Due anni sono lunghi quando si soffre, l’attesa degli esiti logora, le cure debilitano, la rabbia dovrebbe crescere, la lontananza da Dio avrebbe più di una ragione: “Dove è scappato il Padre buono?” Marco pare invece rialzarsi con rinnovato slancio ogni volta, con altre razioni di speranza. Con lui lotta Gabriella, una presenza essenziale, meravigliosa. La coppia dimostra ogni giorno cosa vuol dire amarsi nella gioia, ma soprattutto nel dolore. E tutti noi guardiamo con stupore. Guardiamo il coraggio di Marco nel confessare il suo male, nel rendere pubblico il suo dolore e la sua fede. Io lo guardo ammirato. Io che, al suo posto, mi vedo ringhioso e affranto, schiacciato in un angolo, solo nella protesta, lontano da Dio. Marco, nei momenti di pace, di assenza di dolore, crea musica, coinvolge amici, pubblica dischi, organizza concerti, prepara una tournè italiana ad una ex stella della musica statunistense, vola in Colorado, poi accoglie a casa sua Ron e Doug (storia recentissima, estate 2015), programma. In una parola non vivacchia ma vive, non cammina e nemmeno corre: vola.

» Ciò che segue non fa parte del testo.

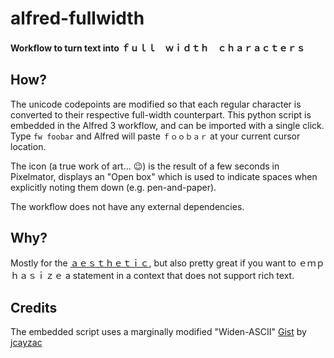 # alfred-fullwidth
#### Workflow to turn text into ｆｕｌｌ　ｗｉｄｔｈ　ｃｈａｒａｃｔｅｒｓ

## How?
The unicode codepoints are modified so that each regular character is converted to their respective full-width counterpart. This python script is embedded in the Alfred 3 workflow, and can be imported with a single click. Type `fw foobar` and Alfred will paste `ｆｏｏｂａｒ` at your current cursor location.

The icon (a true work of art... 😉) is the result of a few seconds in Pixelmator, displays an "Open box" which is used to indicate spaces when explicitly noting them down (e.g. pen-and-paper).

The workflow does not have any external dependencies.

## Why?
Mostly for the [ａｅｓｔｈｅｔｉｃ](http://knowyourmeme.com/memes/aesthetic), but also pretty great if you want to ｅｍｐｈａｓｉｚｅ a statement in a context that does not support rich text.

## Credits
The embedded script uses a marginally modified "Widen-ASCII" [Gist](https://gist.github.com/jcayzac/1485005) by [jcayzac](https://github.com/jcayzac)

Marco: un generoso. Con me e con tanti altri. Come posso dimenticarmi il regalo del Natale 2014? Sapeva che mi stato appassionando alla musica da lui amata, in particolare a Mary Chapin Carpenter. Me lo sono visto arrivare la vigilia di Natale: “Non è detto che ci sia il prossimo Natale…” e mi ha allungato una scatola: conteneva la maglietta blu con la scritta ‘Marco Zanzi, Time to start again-Time to fly again’, e in aggiunta tutta la discografia di Mary Chapin Carpenter.

Questo era Mock, che si merita sino all’ultima virgola questo libro, soprattutto per ciò che è stato in grado di dimostrarci a partire dalla fine di maggio di tre anni fa, inizio di una vita rinnovata.